* Canadian dollar at C$1.3869 or 72.10 U.S. cents
* Bond prices higher across the maturity curve
* Canada 10-year yield hits record low at 1.008 percent
TORONTO, Feb 9 (Reuters) - The Canadian dollar firmed
against a broadly weaker U.S. counterpart on Tuesday as oil
prices stabilized, although it extended losses against
safe-haven currencies on equities turmoil overseas.
The U.S. dollar fell to its lowest in more than three months
against a basket of major currencies .DXY as financial
turbulence fed doubts about the Fed's ability to raise rates
this year. Testimony from U.S. Federal Reserve Chair Janet
Yellen is awaited on Wednesday.
Losses in Asian stock markets sent investors scurrying for
safe havens, while a drop in bank shares kept European shares
under pressure. Yields on longer-term Japanese
bonds fell below zero for the first time.
U.S. crude CLc1 prices rose 0.07 percent to $29.71 a
barrel, but a report showing supply will not drop quickly enough
to erode a global surplus tempered gains.

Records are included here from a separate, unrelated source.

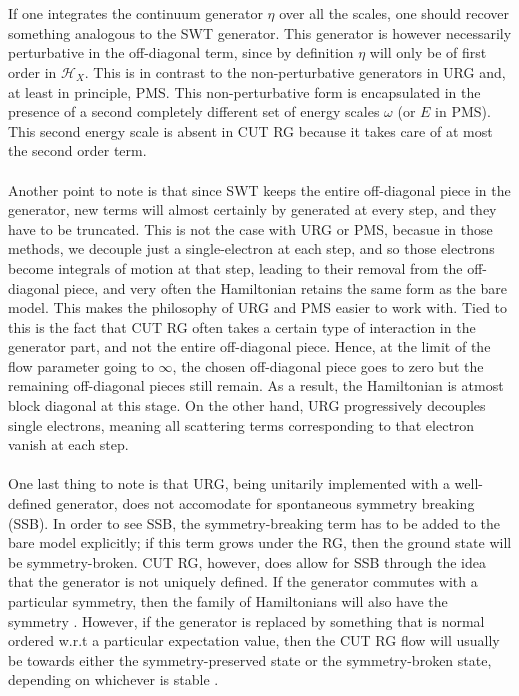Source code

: \documentclass[twoside]{report}
\numberwithin{equation}{section}
\begin{document}
\\\\If one integrates the continuum generator \(\eta\) over all the scales, one should recover something analogous to the SWT generator. This generator is however necessarily perturbative in the off-diagonal term, since by definition \(\eta\) will only be of first order in \(\mathcal{H}_X\). This is in contrast to the non-perturbative generators in URG and, at least in principle, PMS. This non-perturbative form is encapsulated in the presence of a second completely different set of energy scales \(\omega\) (or \(E\) in PMS). This second energy scale is absent in CUT RG because it takes care of at most the second order term.
\\\\Another point to note is that since SWT keeps the entire off-diagonal piece in the generator, new terms will almost certainly by generated at every step, and they have to be truncated. This is not the case with URG or PMS, becasue in those methods, we decouple just a single-electron at each step, and so those electrons become integrals of motion at that step, leading to their removal from the off-diagonal piece, and very often the Hamiltonian retains the same form as the bare model. This makes the philosophy of URG and PMS easier to work with. Tied to this is the fact that CUT RG often takes a certain type of interaction in the generator part, and not the entire off-diagonal piece. Hence, at the limit of the flow parameter going to \(\infty\), the chosen off-diagonal piece goes to zero but the remaining off-diagonal pieces still remain. As a result, the Hamiltonian is atmost block diagonal at this stage. On the other hand, URG progressively decouples single electrons, meaning all scattering terms corresponding to that electron vanish at each step. 
\\\\One last thing to note is that URG, being unitarily implemented with a well-defined generator, does not accomodate for spontaneous symmetry breaking (SSB). In order to see SSB, the symmetry-breaking term has to be added to the bare model explicitly; if this term grows under the RG, then the ground state will be symmetry-broken. CUT RG, however, does allow for SSB through the idea that the generator is not uniquely defined. If the generator commutes with a particular symmetry, then the family of Hamiltonians will also have the symmetry \cite{kehrein}. However, if the generator is replaced by something that is normal ordered w.r.t a particular expectation value, then the CUT RG flow will usually be towards either the symmetry-preserved state or the symmetry-broken state, depending on whichever is stable \cite{wegner_normal}.
\end{document}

At 9:15 a.m. EST (1415 GMT), the Canadian dollar CAD=D4
was trading at C$1.3869 to the greenback, or 72.10 U.S. cents,
stronger than the Bank of Canada's official close of C$1.3934,
or 71.77 U.S. cents.
The currency's strongest level of the session was C$1.3854,
while its weakest level was C$1.3959.
Against the yen, the Canadian dollar touched its weakest
since Jan. 21 at 80.09 yen.
Canadian government bond prices were higher across the
maturity curve on the flight to safety.
The two-year CA2YT=RR price rose 1 Canadian cent to yield
0.339 percent and the benchmark 10-year CA10YT=RR was up 15
Canadian cents to yield 1.035 percent. The 10-year yield hit a
new record low at 1.008 percent.
The maturity curve flattened further as the long-end
outperformed. The spread between the 2-year and 10-year yields
narrowed by 1 basis point to 69.6 basis points, its tightest
since January 2015 when it touched 69.1 basis points.